The DSP’s insurance carrier initially denies the claim, citing the “independent contractor” clause. However, Maria’s attorney presents the evidence collected, highlighting the DSP’s clear control over her work, in direct contravention of the “freedom from control” prong of C.R.S. § 8-40-202. Within weeks, facing the strength of the new statutory presumption and the concrete evidence, the insurance carrier re-evaluates. They offer to cover all of Maria’s medical expenses, temporary total disability benefits for lost wages, and a settlement for permanent impairment. This is a far cry from the years of litigation and financial hardship she would have faced just a few months prior. This case illustrates the practical impact of legislative change; it provides a framework for justice.

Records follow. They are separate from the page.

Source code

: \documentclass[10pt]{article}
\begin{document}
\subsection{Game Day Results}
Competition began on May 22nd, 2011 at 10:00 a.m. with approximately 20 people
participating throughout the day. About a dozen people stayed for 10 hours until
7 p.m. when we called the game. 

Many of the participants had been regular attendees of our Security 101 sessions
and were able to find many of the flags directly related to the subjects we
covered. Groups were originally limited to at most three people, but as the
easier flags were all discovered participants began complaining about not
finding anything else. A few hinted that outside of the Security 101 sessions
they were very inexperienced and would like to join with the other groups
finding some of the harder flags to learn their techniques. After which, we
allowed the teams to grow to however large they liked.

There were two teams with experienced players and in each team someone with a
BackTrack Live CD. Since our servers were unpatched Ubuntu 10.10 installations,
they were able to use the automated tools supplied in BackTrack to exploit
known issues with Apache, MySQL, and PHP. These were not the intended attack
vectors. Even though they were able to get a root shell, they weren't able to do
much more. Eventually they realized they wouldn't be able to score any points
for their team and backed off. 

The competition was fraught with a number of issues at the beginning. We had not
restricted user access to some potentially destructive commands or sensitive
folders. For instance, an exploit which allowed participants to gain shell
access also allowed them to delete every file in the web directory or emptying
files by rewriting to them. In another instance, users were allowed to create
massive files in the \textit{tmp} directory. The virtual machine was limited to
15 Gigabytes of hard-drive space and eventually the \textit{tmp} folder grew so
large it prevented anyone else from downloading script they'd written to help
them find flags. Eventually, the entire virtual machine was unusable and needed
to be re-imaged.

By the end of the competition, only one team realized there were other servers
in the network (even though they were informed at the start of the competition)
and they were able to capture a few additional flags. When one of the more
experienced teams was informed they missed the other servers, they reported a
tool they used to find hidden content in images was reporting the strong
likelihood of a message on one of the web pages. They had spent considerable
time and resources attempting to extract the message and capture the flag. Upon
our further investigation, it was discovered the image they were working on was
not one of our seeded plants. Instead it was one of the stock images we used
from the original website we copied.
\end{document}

The implementation of HB 24-1065 fundamentally alters the landscape for gig economy workers seeking workers’ compensation in Denver. This critical legislative update provides a stronger legal foundation for injured drivers, shifting the burden of proof and making it significantly harder for companies to evade responsibility. If you are a gig worker injured on the job, consult with an experienced workers’ compensation attorney without delay to understand and assert your rights under this new, more favorable legal framework. If you’re a DoorDash driver or other rideshare worker, these changes could have similar implications for your employment status and rights, especially given the gig worker shockwave for 2026.
What is Colorado House Bill 24-1065?
Colorado House Bill 24-1065 is a new law, effective August 7, 2026, that amends the Colorado Workers’ Compensation Act (C.R.S. Title 8, Article 40). It establishes a rebuttable presumption of employment for workers performing services for a business, making it easier for gig economy workers to qualify for workers’ compensation benefits.
How does HB 24-1065 affect Amazon DSP drivers in Denver?
For Amazon DSP drivers and other gig workers in Denver, HB 24-1065 means that if they are injured on the job, they are presumed to be employees for workers’ compensation purposes. The burden now falls on the Amazon DSP partner (or any other hiring entity) to prove that the driver is a genuine independent contractor, rather than the driver having to prove employee status.
What criteria must a company meet to classify a worker as an independent contractor under the new law?
To rebut the presumption of employment, a company must demonstrate, by a preponderance of the evidence, that the worker is (1) free from control and direction in the performance of the service (both contractually and in practice) AND (2) customarily engaged in an independent trade, occupation, profession, or business related to the service performed. Both conditions must be met.
What should an injured gig worker do immediately after an accident in Denver?
Immediately seek medical attention. Then, document everything: the injury details, witnesses, and medical records. Crucially, notify your employer in writing within four days of the accident or when you become aware of the injury. Finally, consult with a Denver workers’ compensation attorney to understand your rights and navigate the claims process under the new law.
Will this law make it harder for businesses to use independent contractors in Colorado?
The law doesn’t prohibit the use of independent contractors, but it significantly raises the bar for legitimate classification. Businesses must now ensure their independent contractor relationships genuinely reflect a lack of control and direction, and that the contractor operates an independent business. Companies that have been misclassifying employees as independent contractors will face increased liability and costs, encouraging them to re-evaluate their operational models and classifications.